EXERCISE DIRECTIONS ▸
Check each line of the data for "torchvision", then give the number of lines that have it, without any other words.

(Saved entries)
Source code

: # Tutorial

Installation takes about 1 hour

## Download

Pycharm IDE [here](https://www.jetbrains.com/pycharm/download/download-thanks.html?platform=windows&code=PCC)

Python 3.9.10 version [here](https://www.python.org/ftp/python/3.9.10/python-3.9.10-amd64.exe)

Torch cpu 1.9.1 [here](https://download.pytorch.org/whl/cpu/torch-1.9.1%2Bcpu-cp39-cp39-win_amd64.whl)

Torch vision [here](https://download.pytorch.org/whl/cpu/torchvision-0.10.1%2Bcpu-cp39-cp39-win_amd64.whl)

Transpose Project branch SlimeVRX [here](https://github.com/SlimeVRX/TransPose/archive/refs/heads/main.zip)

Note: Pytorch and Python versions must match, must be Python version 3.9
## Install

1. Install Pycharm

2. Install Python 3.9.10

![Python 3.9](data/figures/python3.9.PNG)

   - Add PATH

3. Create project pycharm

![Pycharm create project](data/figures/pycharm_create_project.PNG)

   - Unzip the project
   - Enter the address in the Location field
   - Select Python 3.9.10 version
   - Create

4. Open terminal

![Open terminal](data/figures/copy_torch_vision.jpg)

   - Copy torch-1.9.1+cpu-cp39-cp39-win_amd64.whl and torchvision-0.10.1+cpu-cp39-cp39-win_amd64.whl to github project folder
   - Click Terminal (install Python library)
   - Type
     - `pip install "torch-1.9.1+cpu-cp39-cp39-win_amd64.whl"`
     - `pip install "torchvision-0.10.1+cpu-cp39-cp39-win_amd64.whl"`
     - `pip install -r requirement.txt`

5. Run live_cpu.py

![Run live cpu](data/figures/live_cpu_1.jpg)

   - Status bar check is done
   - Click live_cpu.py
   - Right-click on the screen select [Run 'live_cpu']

RESPONSE AREA ▸
3